Kabab Hoseini — traditional Iran dish

Kabab Hoseini

Iran stewed/pot Serves 41 h 45 min + 2 h marinade
Photo: Jo Kassis · Pexels · source

An old Qajar-era dish of marinated lamb chunks threaded onto small wooden skewers and slowly braised in a pan with onion and tomato instead of grilled. The skewers go into the pot — a kebab in form that cooks like a stew.

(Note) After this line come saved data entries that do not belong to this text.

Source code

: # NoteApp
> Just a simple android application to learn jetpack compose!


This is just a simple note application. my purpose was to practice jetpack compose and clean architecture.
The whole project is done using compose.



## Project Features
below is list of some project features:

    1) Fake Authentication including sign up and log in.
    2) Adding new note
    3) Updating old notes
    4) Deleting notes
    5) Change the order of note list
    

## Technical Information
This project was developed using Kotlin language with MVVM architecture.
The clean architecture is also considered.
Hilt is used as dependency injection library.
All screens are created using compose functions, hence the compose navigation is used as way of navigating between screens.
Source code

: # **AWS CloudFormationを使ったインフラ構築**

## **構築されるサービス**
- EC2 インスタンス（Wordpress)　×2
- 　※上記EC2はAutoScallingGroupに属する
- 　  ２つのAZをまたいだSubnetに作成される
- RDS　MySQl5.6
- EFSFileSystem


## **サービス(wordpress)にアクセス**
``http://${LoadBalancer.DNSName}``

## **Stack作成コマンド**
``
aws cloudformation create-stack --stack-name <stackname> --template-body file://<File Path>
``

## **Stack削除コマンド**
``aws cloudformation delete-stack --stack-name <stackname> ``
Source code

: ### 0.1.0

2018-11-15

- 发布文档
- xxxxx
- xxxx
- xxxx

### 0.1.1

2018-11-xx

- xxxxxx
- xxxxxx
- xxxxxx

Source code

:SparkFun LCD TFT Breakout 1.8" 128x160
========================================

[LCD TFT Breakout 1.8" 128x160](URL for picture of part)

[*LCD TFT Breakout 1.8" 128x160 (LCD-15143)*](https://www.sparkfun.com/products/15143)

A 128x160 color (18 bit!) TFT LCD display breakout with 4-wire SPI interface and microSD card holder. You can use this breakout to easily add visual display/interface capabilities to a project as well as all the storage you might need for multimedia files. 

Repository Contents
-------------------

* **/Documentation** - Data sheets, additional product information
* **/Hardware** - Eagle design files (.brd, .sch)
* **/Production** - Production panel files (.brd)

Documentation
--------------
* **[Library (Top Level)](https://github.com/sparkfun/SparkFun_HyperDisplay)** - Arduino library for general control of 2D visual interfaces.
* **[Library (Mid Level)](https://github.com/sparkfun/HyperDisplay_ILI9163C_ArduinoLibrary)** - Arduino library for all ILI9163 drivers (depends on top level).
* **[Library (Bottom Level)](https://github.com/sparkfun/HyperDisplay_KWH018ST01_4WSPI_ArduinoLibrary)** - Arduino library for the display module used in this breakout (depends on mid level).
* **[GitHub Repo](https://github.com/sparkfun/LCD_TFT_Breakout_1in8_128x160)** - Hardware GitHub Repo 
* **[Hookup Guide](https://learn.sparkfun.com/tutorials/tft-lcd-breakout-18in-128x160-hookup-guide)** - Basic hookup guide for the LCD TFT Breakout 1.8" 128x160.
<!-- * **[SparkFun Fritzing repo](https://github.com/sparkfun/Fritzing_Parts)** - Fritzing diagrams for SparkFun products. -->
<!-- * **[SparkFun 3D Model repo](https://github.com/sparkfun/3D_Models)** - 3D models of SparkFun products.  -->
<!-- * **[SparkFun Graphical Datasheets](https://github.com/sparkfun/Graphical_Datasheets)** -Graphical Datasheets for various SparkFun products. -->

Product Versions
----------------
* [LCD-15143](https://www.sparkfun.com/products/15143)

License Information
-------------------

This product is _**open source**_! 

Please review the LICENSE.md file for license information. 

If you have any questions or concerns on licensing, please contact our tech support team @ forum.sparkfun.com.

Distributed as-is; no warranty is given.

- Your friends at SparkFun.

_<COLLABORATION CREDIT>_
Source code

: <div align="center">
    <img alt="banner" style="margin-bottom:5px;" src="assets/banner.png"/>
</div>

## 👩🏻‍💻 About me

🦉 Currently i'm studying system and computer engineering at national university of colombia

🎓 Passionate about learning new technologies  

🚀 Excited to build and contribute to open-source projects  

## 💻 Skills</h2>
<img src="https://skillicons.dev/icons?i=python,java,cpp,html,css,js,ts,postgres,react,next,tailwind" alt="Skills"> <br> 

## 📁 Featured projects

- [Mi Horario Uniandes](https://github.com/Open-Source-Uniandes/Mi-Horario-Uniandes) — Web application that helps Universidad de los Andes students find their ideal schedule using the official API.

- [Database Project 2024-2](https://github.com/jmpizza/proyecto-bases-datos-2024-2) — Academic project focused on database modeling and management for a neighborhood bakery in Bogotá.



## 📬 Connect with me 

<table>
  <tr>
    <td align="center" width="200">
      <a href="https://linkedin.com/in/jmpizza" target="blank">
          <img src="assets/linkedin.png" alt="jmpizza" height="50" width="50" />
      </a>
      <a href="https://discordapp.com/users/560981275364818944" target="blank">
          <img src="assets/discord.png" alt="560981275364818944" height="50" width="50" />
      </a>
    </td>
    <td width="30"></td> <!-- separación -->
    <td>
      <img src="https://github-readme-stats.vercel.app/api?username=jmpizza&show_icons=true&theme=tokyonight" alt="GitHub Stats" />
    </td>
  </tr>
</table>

Also known as: kabab hosseini, kabab husseini, kabab-e hoseini

Watch it made

Video source: Parisa kitchen (YouTube)

Ingredients

Serves 4 · 1 h 45 min + 2 h marinade
  • 700 g lamb leg, in 3 cm chunks
  • 1 onion, juiced, plus 2 onions, sliced
  • 40 g yogurt
  • 1 tsp turmeric
  • 30 g tomato paste
  • 0.2 g saffron, bloomed in 20 ml hot water
  • 30 g butter
  • 150 ml water
  • 8 short wooden skewers, soaked
  • 1.5 tsp salt, 0.5 tsp pepper

How to make it

  1. 1

    Marinate the lamb 2 h in onion juice and yogurt, then thread onto the small soaked skewers.

  2. 2

    Brown the loaded skewers on all sides in the butter in a wide saute pan and set aside.

  3. 3

    Soften the sliced onions in the same pan with turmeric, then stir in tomato paste, water, salt and pepper.

  4. 4

    Lay the skewers back in, cover, and braise at a murmur for 60-75 min, turning once, until fork-soft.

  5. 5

    Add the saffron water, reduce uncovered to a clinging sauce, and serve the skewers whole over rice or bread.

Pro tip: Keeping the meat on its skewer through the braise is the Qajar trick; the chunks stay intact and lift out as neat, sauce-glazed batons.